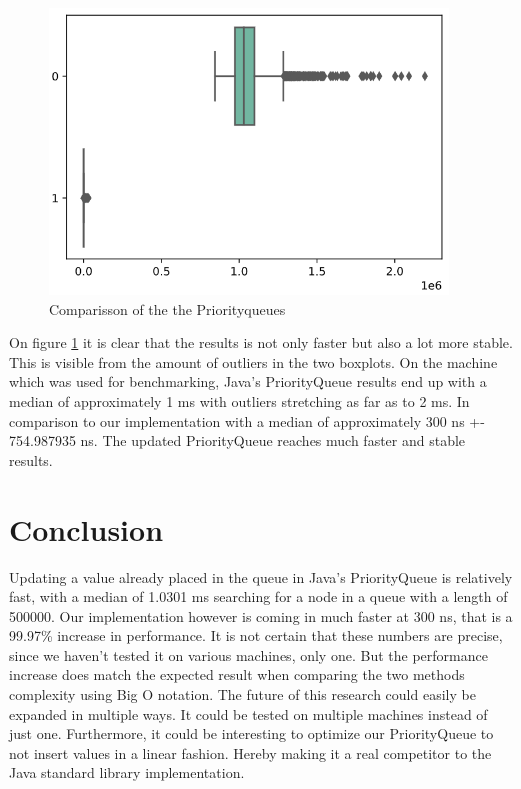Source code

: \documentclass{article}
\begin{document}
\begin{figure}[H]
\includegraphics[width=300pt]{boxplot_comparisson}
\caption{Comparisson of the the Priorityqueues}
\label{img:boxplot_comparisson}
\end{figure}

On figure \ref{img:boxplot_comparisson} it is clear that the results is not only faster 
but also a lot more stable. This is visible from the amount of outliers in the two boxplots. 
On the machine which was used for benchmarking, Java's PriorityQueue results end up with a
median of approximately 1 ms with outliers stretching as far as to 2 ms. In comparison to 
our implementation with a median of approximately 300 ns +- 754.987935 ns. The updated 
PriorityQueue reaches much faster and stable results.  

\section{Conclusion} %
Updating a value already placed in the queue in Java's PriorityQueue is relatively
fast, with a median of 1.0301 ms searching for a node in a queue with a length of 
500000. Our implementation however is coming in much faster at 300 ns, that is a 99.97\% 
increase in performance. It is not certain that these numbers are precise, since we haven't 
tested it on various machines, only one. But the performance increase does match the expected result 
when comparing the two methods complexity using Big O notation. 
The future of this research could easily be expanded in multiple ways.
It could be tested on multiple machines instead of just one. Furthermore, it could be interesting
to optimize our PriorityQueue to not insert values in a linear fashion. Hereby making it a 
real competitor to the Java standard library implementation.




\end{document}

###

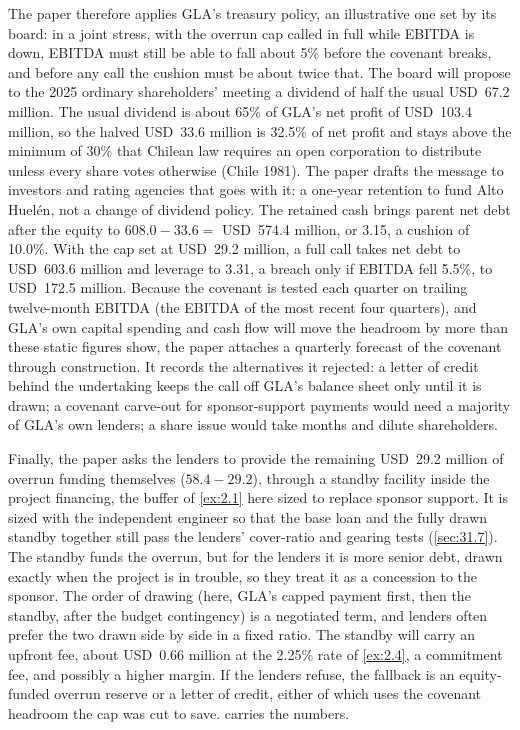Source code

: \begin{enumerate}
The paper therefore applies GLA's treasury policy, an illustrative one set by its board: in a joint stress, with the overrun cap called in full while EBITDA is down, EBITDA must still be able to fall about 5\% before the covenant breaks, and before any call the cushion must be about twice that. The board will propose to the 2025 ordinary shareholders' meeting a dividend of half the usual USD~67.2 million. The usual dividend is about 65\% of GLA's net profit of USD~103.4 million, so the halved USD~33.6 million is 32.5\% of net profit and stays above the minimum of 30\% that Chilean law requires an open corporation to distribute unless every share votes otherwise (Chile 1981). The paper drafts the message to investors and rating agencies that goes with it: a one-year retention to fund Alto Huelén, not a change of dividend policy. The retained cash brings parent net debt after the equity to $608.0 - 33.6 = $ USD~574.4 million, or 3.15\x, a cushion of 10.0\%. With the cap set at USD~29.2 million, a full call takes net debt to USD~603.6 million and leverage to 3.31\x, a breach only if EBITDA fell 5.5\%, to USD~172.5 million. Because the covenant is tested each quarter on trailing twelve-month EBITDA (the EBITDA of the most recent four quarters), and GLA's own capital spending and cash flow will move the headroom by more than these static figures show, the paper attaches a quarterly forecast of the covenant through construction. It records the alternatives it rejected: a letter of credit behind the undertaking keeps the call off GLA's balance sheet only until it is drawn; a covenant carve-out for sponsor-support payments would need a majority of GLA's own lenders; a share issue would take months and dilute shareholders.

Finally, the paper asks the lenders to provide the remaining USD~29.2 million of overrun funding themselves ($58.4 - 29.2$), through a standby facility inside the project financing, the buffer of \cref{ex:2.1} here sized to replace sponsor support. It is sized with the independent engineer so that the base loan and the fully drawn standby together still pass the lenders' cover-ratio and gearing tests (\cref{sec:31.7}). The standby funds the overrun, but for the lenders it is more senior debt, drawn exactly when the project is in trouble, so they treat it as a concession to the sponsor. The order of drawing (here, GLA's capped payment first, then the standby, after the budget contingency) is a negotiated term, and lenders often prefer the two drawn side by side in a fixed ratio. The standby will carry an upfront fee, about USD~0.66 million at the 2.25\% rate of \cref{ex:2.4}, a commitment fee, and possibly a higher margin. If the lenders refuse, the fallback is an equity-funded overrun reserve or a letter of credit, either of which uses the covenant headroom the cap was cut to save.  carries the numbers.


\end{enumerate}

###

## EXERCISE
Say how many lines of the listing above contain "when". Include nothing besides the number.

## RESPONSE BOX
2